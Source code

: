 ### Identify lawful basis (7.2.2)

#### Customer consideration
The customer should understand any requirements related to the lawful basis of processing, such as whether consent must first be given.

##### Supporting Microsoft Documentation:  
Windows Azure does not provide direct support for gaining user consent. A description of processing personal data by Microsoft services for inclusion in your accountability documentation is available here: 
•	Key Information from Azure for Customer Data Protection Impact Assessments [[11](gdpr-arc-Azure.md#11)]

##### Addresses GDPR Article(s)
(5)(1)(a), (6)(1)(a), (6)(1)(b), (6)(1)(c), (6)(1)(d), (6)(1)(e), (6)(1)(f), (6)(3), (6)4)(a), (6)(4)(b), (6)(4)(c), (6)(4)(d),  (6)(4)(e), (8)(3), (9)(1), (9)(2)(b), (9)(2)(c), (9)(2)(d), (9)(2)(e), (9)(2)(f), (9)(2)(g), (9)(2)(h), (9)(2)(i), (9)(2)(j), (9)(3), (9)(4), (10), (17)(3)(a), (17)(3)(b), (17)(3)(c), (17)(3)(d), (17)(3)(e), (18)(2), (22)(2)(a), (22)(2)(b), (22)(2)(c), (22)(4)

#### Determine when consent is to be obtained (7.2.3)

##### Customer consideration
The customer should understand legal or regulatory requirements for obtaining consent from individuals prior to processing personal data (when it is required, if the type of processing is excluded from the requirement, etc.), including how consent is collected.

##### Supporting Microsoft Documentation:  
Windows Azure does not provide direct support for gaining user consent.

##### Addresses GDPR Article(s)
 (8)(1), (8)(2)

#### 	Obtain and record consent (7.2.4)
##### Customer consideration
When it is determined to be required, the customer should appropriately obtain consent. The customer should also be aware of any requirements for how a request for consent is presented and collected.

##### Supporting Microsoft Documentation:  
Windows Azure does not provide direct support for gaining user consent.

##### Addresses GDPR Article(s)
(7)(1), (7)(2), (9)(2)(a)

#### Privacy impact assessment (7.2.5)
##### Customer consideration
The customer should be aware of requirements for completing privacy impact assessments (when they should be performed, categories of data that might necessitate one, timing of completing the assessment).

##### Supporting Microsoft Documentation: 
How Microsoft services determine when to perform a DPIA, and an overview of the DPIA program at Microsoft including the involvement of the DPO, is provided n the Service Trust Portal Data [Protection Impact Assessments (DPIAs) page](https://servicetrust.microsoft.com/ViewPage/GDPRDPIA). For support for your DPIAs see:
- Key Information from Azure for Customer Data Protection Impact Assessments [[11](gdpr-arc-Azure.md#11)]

======

PROBLEM STATEMENT. Start with the first line. Please copy exactly each line of the listing through the one with "user consent. A", including it.

SOLVED EXERCISE.
Source code

: ### Identify lawful basis (7.2.2)

#### Customer consideration
The customer should understand any requirements related to the lawful basis of processing, such as whether consent must first be given.

##### Supporting Microsoft Documentation:  
Windows Azure does not provide direct support for gaining user consent. A description of processing personal data by Microsoft services for inclusion in your accountability documentation is available here: 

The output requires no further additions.